Copy the result of filtering the entries below for lines that include the string "fator".

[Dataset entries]
*****

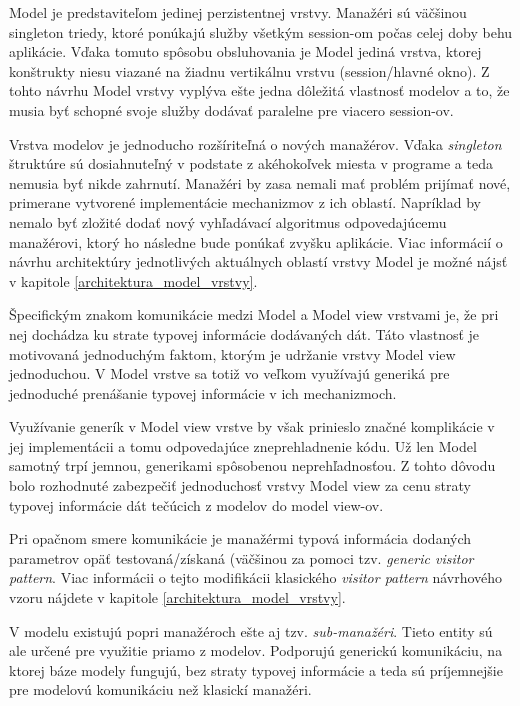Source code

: Model je predstaviteľom jedinej perzistentnej  vrstvy. Manažéri sú väčšinou singleton triedy, ktoré ponúkajú služby všetkým session-om počas celej doby behu aplikácie. Vďaka tomuto spôsobu obsluhovania je Model jediná vrstva, ktorej konštrukty niesu viazané na žiadnu vertikálnu vrstvu (session/hlavné okno). Z tohto návrhu Model vrstvy vyplýva ešte jedna dôležitá vlastnosť modelov a to, že musia byť schopné svoje služby dodávať paralelne pre viacero session-ov. 

Vrstva modelov je jednoducho rozšíriteľná o nových manažérov. Vďaka \textit{singleton} štruktúre sú dosiahnuteľný v podstate z akéhokoľvek miesta v programe a teda nemusia byť nikde zahrnutí. Manažéri by zasa nemali mať problém prijímať nové, primerane vytvorené implementácie mechanizmov z ich oblastí. Napríklad by nemalo byť zložité dodať nový vyhľadávací algoritmus odpovedajúcemu manažérovi, ktorý ho následne bude ponúkať zvyšku aplikácie. Viac informácií o návrhu architektúry jednotlivých aktuálnych oblastí vrstvy Model je možné nájsť v kapitole \ref{architektura_model_vrstvy}.

Špecifickým znakom komunikácie medzi Model a Model view vrstvami je, že pri nej dochádza ku strate typovej informácie dodávaných dát. Táto vlastnosť je motivovaná jednoduchým faktom, ktorým je udržanie vrstvy Model view jednoduchou. V Model vrstve sa totiž vo veľkom využívajú generiká pre jednoduché prenášanie typovej informácie v ich mechanizmoch. 

Využívanie generík v Model view vrstve by však prinieslo značné komplikácie v jej implementácii a tomu odpovedajúce zneprehladnenie kódu. Už len Model samotný trpí jemnou, generikami spôsobenou neprehľadnosťou. Z tohto dôvodu bolo rozhodnuté zabezpečiť jednoduchosť vrstvy Model view za cenu straty typovej informácie dát tečúcich z modelov do model view-ov. 

Pri opačnom smere komunikácie je manažérmi typová informácia dodaných parametrov opäť testovaná/získaná (väčšinou za pomoci tzv. \textit{generic visitor pattern}. Viac informácii o tejto modifikácii klasického \textit{visitor pattern} návrhového vzoru nájdete v kapitole \ref{architektura_model_vrstvy}.

V modelu existujú popri manažéroch ešte aj tzv. \textit{sub-manažéri}. Tieto entity sú ale určené pre využitie priamo z modelov. Podporujú generickú komunikáciu, na ktorej báze modely fungujú, bez straty typovej informácie a teda sú príjemnejšie pre modelovú komunikáciu než klasickí manažéri.     

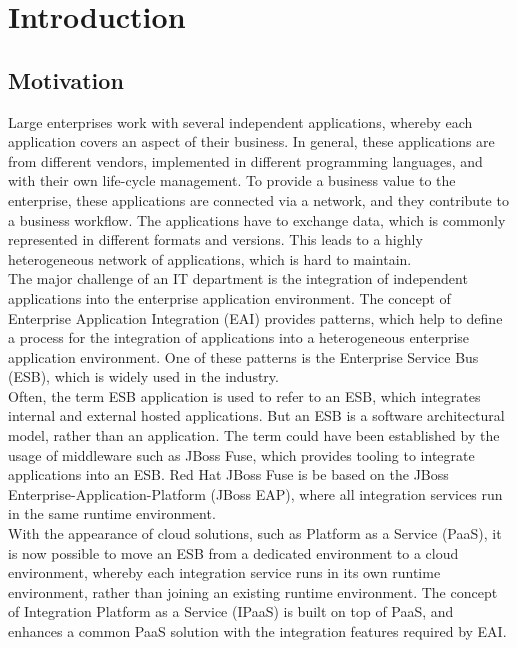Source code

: \chapter{Introduction}
\label{cha:intro}

\section{Motivation}
\label{sec:intro-motivation}
Large enterprises work with several independent applications, whereby each application covers an aspect of their business. In general, these applications are from different vendors, implemented in different programming languages, and with their own life-cycle management. To provide a business value to the enterprise, these applications are connected via a network, and they contribute to a business workflow. The applications have to exchange data, which is commonly represented in different formats and versions. This leads to a highly heterogeneous network of applications, which is hard to maintain. \\

The major challenge of an IT department is the integration of independent applications into the enterprise application environment. The concept of Enterprise Application Integration (EAI) provides patterns, which help to define a process for the integration of applications into a heterogeneous enterprise application environment. One of these patterns is the Enterprise Service Bus (ESB), which is widely used in the industry\cite{EIP}. \\

Often, the term ESB application is used to refer to an ESB, which integrates internal and external hosted applications. But an ESB is a software architectural model, rather than an application. The term could have been established by the usage of middleware such as JBoss Fuse, which provides tooling to integrate applications into an ESB. Red Hat JBoss Fuse is be based on the JBoss Enterprise-Application-Platform (JBoss EAP), where all integration services run in the same runtime environment\cite{Fuse2018}. \\

With the appearance of cloud solutions, such as Platform as a Service (PaaS), it is now possible to move an ESB from a dedicated environment to a cloud environment, whereby each integration service runs in its own runtime environment, rather than joining an existing runtime environment. The concept of Integration Platform as a Service (IPaaS) is built on top of PaaS, and enhances a common PaaS solution with the integration features required by EAI\cite{PaaS2015, iPaaSP12015}. \\

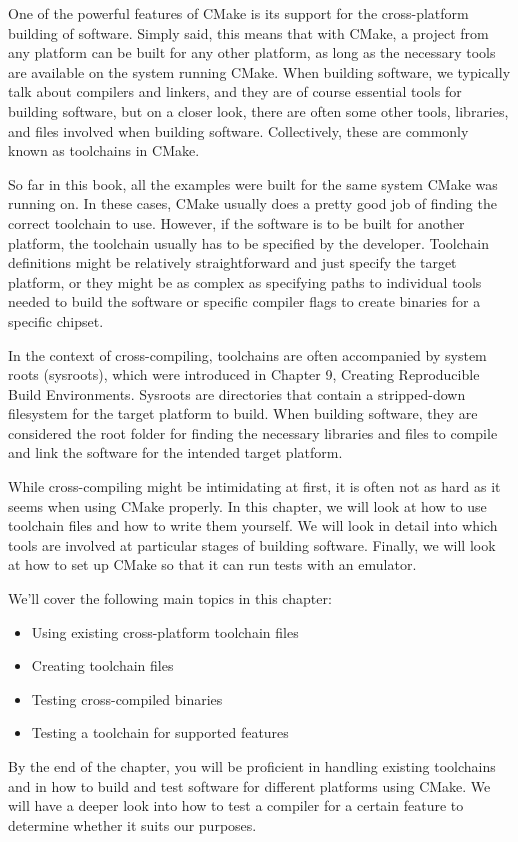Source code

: One of the powerful features of CMake is its support for the cross-platform building of software. Simply said, this means that with CMake, a project from any platform can be built for any other platform, as long as the necessary tools are available on the system running CMake. When building software, we typically talk about compilers and linkers, and they are of course essential tools for building software, but on a closer look, there are often some other tools, libraries, and files involved when building software. Collectively, these are commonly known as toolchains in CMake.

So far in this book, all the examples were built for the same system CMake was running on. In these cases, CMake usually does a pretty good job of finding the correct toolchain to use. However, if the software is to be built for another platform, the toolchain usually has to be specified by the developer. Toolchain definitions might be relatively straightforward and just specify the target platform, or they might be as complex as specifying paths to individual tools needed to build the software or specific compiler flags to create binaries for a specific chipset.

In the context of cross-compiling, toolchains are often accompanied by system roots (sysroots), which were introduced in Chapter 9, Creating Reproducible Build Environments. Sysroots are directories that contain a stripped-down filesystem for the target platform to build. When building software, they are considered the root folder for finding the necessary libraries and files to compile and link the software for the intended target platform.

While cross-compiling might be intimidating at first, it is often not as hard as it seems when using CMake properly. In this chapter, we will look at how to use toolchain files and how to write them yourself. We will look in detail into which tools are involved at particular stages of building software. Finally, we will look at how to set up CMake so that it can run tests with an emulator.

We'll cover the following main topics in this chapter:

\begin{itemize}
\item 
Using existing cross-platform toolchain files

\item 
Creating toolchain files

\item 
Testing cross-compiled binaries

\item 
Testing a toolchain for supported features
\end{itemize}

By the end of the chapter, you will be proficient in handling existing toolchains and in how to build and test software for different platforms using CMake. We will have a deeper look into how to test a compiler for a certain feature to determine whether it suits our purposes.
















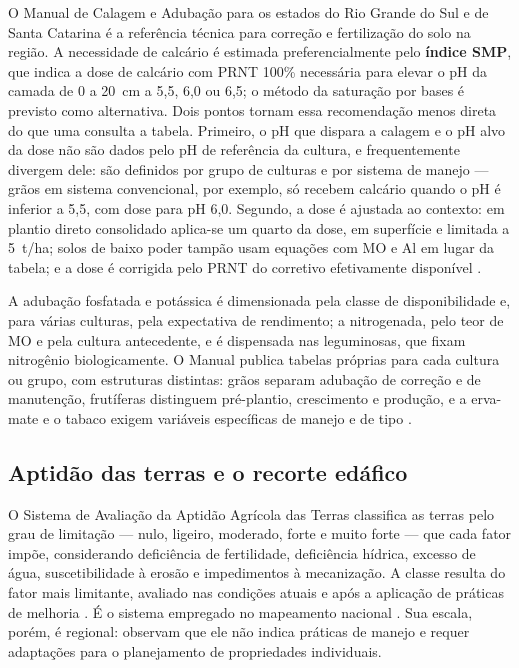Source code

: O Manual de Calagem e Adubação para os estados do Rio Grande do Sul e de Santa Catarina
\citep{ManualCalagem2016} é a referência técnica para correção e fertilização do solo na
região. A necessidade de calcário é estimada preferencialmente pelo \textbf{índice SMP}, que
indica a dose de calcário com PRNT 100\% necessária para elevar o pH da camada de 0 a 20~cm a
5,5, 6,0 ou 6,5; o método da saturação por bases é previsto como alternativa. Dois pontos
tornam essa recomendação menos direta do que uma consulta a tabela. Primeiro, o pH que dispara
a calagem e o pH alvo da dose não são dados pelo pH de referência da cultura, e frequentemente
divergem dele: são definidos por grupo de culturas e por sistema de manejo --- grãos em sistema convencional, por exemplo, só recebem
calcário quando o pH é inferior a 5,5, com dose para pH 6,0. Segundo, a dose é ajustada ao
contexto: em plantio direto consolidado aplica-se um quarto da dose, em superfície e limitada
a 5~t/ha; solos de baixo poder tampão usam equações com MO e Al em lugar da tabela; e a dose
é corrigida pelo PRNT do corretivo efetivamente disponível \citep{ManualCalagem2016}.

A adubação fosfatada e potássica é dimensionada pela classe de disponibilidade e, para várias
culturas, pela expectativa de rendimento; a nitrogenada, pelo teor de MO e pela cultura
antecedente, e é dispensada nas leguminosas, que fixam nitrogênio biologicamente. O Manual
publica tabelas próprias para cada cultura ou grupo, com estruturas distintas: grãos separam
adubação de correção e de manutenção, frutíferas distinguem pré-plantio, crescimento e
produção, e a erva-mate e o tabaco exigem variáveis específicas de manejo e de tipo
\citep{ManualCalagem2016}.

\subsection{Aptidão das terras e o recorte edáfico}\label{sec:rev_aptidao}

O Sistema de Avaliação da Aptidão Agrícola das Terras \citep{RamalhoFilhoBeek1995} classifica
as terras pelo grau de limitação --- nulo, ligeiro, moderado, forte e muito forte --- que cada
fator impõe, considerando deficiência de fertilidade, deficiência hídrica, excesso de água,
suscetibilidade à erosão e impedimentos à mecanização. A classe resulta do fator mais
limitante, avaliado nas condições atuais e após a aplicação de práticas de melhoria
\citep{Hofig2015}. É o sistema empregado no mapeamento nacional \citep{EmbrapaAptidao2025}.
Sua escala, porém, é regional: \cite{Hofig2015} observam que ele não indica práticas de manejo
e requer adaptações para o planejamento de propriedades individuais.

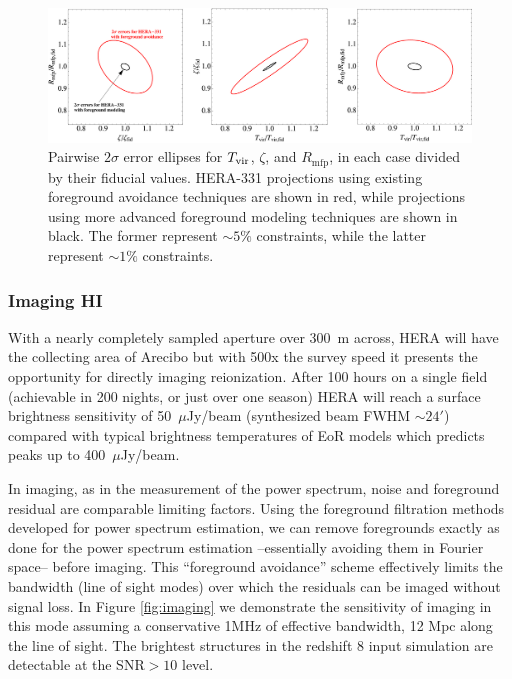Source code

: \documentclass[preprint]{aastex}
\begin{document}
\begin{figure}[t]\centering
\includegraphics[width=\textwidth]{plots/Pspec/OPTMIDellipses.pdf}
\caption{\small
Pairwise $2\sigma$ error ellipses for $T_{\rm vir}$, $\zeta$, and $R_\textrm{mfp}$, in each case divided by their fiducial values.  HERA-331 projections using existing foreground avoidance techniques are shown in red, while projections using more advanced foreground modeling techniques are shown in black.  The former represent $\sim 5\%$ constraints, while the latter represent $\sim 1\%$ constraints.\label{fig:ErrorEllipses}}
\end{figure}


\subsubsection{Imaging HI}
\label{sec:imaging_HI}
With a nearly completely sampled aperture over 300~m across, HERA will have the collecting area of Arecibo but 
with 500x the survey speed it presents the opportunity for directly imaging reionization.  After 100 hours on a 
single field (achievable in 200 nights, or just over one season) HERA will reach a surface brightness sensitivity 
of 50~$\mu$Jy/beam (synthesized beam FWHM $\sim 24'$) compared with typical brightness temperatures of EoR models 
which predicts peaks up to 400~$\mu$Jy/beam.

In imaging, as in the measurement of the power spectrum, noise and foreground residual are comparable limiting 
factors. Using the foreground filtration methods developed for power spectrum estimation, we can remove 
foregrounds exactly as done for the power spectrum estimation --essentially avoiding them in Fourier space-- before imaging.  This ``foreground avoidance'' scheme effectively limits the bandwidth (line of sight 
modes) over which the residuals can be imaged without signal loss.  In Figure \ref{fig:imaging} we demonstrate the 
sensitivity of imaging in this mode assuming a conservative 1MHz of effective bandwidth, 12 Mpc along the line of 
sight.  The brightest structures in the redshift 8 input simulation are detectable at the SNR$>10$ level.
\end{document}
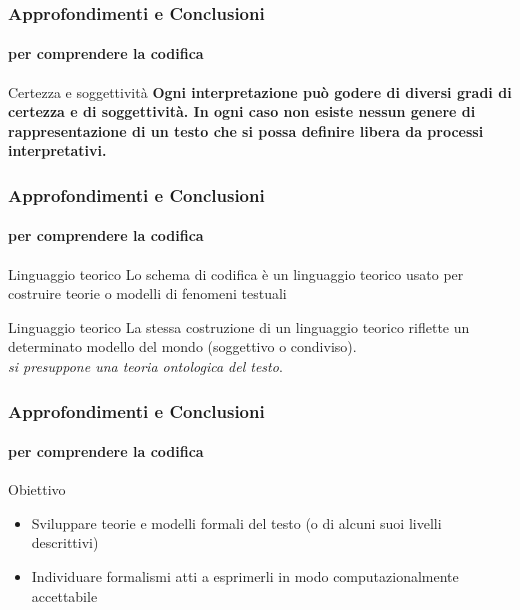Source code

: \begin{frame}
	\frametitle{Approfondimenti e Conclusioni}
	\framesubtitle{per comprendere la codifica}
	\addtocounter{nframe}{1}

	\begin{block}{Certezza e soggettività}
		\textbf{Ogni interpretazione può godere di diversi gradi di certezza e di soggettività. In ogni caso non esiste nessun genere di rappresentazione di un testo che si possa definire libera da processi interpretativi.}
    \end{block}
   
\end{frame}

\begin{frame}
	\frametitle{Approfondimenti e Conclusioni}
	\framesubtitle{per comprendere la codifica}
	\addtocounter{nframe}{1}

	\begin{block}{Linguaggio teorico}
		Lo schema di codifica è un linguaggio teorico usato per costruire teorie o modelli di fenomeni testuali
    \end{block}

    \begin{block}{Linguaggio teorico}
        La stessa costruzione di un linguaggio teorico riflette un determinato modello del mondo (soggettivo o condiviso).
        \\ \textit{si presuppone una teoria ontologica del testo}.
    \end{block}
   
\end{frame}

\begin{frame}
	\frametitle{Approfondimenti e Conclusioni}
	\framesubtitle{per comprendere la codifica}
	\addtocounter{nframe}{1}

	\begin{block}{Obiettivo}
		\begin{itemize}
			\item Sviluppare teorie e modelli formali del testo (o di alcuni suoi livelli descrittivi)
			\item Individuare formalismi atti a esprimerli in modo computazionalmente accettabile
		\end{itemize}
	
    \end{block}
   
\end{frame}



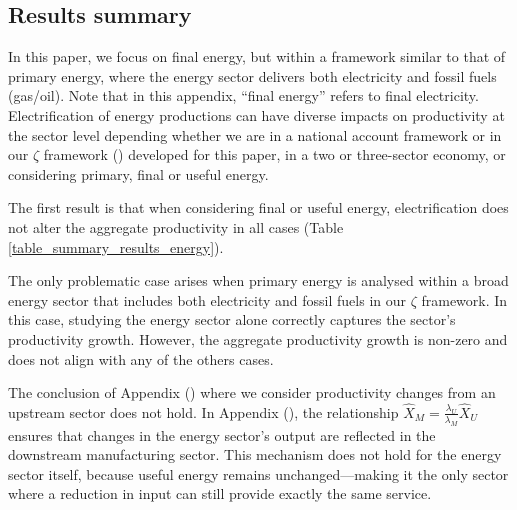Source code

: \documentclass[11pt]{article}
\begin{document}
\subsection{Results summary}

In this paper, we focus on final energy, but within a framework similar to that of primary energy, where the energy sector delivers both electricity and fossil fuels (gas/oil). Note that in this appendix, ``final energy'' refers to final electricity. Electrification of energy productions can have diverse impacts on productivity at the sector level depending whether we are in a national account framework or in our $\zeta$ framework () developed for this paper, in a two or three-sector economy, or considering primary, final or useful energy.

The first result is that when considering final or useful energy, electrification does not alter the aggregate productivity in all cases (Table \ref{table_summary_results_energy}). 

The only problematic case arises when primary energy is analysed within a broad energy sector that includes both electricity and fossil fuels in our $\zeta$ framework. In this case, studying the energy sector alone correctly captures the sector's productivity growth. However, the aggregate productivity growth is non-zero and does not align with any of the others cases. 

The conclusion of Appendix () where we consider productivity changes from an upstream sector does not hold. In Appendix (), the relationship $\hat{X}_M = \frac{\lambda_U}{\lambda_M} \hat{X}_U$ ensures that changes in the energy sector’s output are reflected in the downstream manufacturing sector. This mechanism does not hold for the energy sector itself, because useful energy remains unchanged—making it the only sector where a reduction in input can still provide exactly the same service.
\end{document}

*****

▶ **Answer to the problem**
fator impõe, considerando deficiência de fertilidade, deficiência hídrica, excesso de água,
suscetibilidade à erosão e impedimentos à mecanização. A classe resulta do fator mais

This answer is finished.